-- Input for this task --
====
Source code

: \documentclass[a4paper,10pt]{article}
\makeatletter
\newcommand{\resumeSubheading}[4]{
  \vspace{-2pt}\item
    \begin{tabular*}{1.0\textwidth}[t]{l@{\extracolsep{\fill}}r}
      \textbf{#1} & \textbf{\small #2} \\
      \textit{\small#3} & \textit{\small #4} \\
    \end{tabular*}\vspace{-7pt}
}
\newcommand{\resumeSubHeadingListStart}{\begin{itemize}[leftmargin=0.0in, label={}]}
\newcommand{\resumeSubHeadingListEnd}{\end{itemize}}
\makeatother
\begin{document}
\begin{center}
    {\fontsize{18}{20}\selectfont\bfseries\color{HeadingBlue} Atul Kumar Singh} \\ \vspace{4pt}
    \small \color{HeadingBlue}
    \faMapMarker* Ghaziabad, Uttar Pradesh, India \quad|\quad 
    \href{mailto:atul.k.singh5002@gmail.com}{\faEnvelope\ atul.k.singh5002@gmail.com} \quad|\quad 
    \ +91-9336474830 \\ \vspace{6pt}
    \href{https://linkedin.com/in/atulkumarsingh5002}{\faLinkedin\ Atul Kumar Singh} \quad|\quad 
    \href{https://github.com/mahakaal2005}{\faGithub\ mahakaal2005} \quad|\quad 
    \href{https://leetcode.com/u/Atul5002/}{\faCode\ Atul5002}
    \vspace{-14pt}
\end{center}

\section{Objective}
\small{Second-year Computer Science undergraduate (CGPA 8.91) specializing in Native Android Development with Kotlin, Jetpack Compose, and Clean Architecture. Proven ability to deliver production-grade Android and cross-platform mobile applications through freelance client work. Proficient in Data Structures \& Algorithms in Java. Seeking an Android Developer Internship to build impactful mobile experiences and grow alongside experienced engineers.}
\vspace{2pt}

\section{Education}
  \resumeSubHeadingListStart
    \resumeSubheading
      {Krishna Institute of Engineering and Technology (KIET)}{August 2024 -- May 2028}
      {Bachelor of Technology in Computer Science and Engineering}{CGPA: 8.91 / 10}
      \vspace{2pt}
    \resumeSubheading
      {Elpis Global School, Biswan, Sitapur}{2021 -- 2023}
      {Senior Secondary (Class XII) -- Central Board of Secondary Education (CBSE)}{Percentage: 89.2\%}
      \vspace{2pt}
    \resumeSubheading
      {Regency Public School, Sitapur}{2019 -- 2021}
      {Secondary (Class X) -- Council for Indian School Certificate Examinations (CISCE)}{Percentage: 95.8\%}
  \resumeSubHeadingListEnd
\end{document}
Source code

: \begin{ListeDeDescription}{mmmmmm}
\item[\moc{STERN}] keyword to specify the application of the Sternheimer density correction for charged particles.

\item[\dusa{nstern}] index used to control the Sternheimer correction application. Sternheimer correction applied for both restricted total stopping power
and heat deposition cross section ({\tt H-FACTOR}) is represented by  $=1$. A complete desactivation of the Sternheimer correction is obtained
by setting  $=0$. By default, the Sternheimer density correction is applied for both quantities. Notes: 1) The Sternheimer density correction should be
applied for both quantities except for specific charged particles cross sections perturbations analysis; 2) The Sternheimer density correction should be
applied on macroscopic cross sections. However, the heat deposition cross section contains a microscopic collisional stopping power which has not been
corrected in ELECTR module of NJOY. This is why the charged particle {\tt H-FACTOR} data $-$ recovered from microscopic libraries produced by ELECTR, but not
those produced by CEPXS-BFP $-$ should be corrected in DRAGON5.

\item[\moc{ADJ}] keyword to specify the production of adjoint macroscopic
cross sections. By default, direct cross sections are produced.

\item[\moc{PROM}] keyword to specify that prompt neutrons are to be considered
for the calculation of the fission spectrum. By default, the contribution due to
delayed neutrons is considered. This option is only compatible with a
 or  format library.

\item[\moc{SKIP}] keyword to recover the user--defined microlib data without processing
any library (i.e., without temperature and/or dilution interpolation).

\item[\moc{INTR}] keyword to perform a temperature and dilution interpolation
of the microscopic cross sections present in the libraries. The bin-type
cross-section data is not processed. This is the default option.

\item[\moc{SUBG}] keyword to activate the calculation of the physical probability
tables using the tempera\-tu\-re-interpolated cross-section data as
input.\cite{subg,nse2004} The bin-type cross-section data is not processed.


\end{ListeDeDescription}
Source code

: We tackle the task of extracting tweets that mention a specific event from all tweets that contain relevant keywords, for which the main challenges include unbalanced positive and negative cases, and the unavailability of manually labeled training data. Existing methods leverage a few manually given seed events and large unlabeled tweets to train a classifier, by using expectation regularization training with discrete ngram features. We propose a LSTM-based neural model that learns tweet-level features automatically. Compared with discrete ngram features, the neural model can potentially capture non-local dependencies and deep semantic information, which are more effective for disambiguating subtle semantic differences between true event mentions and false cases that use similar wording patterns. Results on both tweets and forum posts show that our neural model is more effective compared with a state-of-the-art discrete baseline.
====
-- Work item --
From the listing above, copy every line that includes the word "href".

-- Result of this exercise --
    \href{mailto:atul.k.singh5002@gmail.com}{\faEnvelope\ atul.k.singh5002@gmail.com} \quad|\quad 
    \href{https://linkedin.com/in/atulkumarsingh5002}{\faLinkedin\ Atul Kumar Singh} \quad|\quad 
    \href{https://github.com/mahakaal2005}{\faGithub\ mahakaal2005} \quad|\quad 
    \href{https://leetcode.com/u/Atul5002/}{\faCode\ Atul5002}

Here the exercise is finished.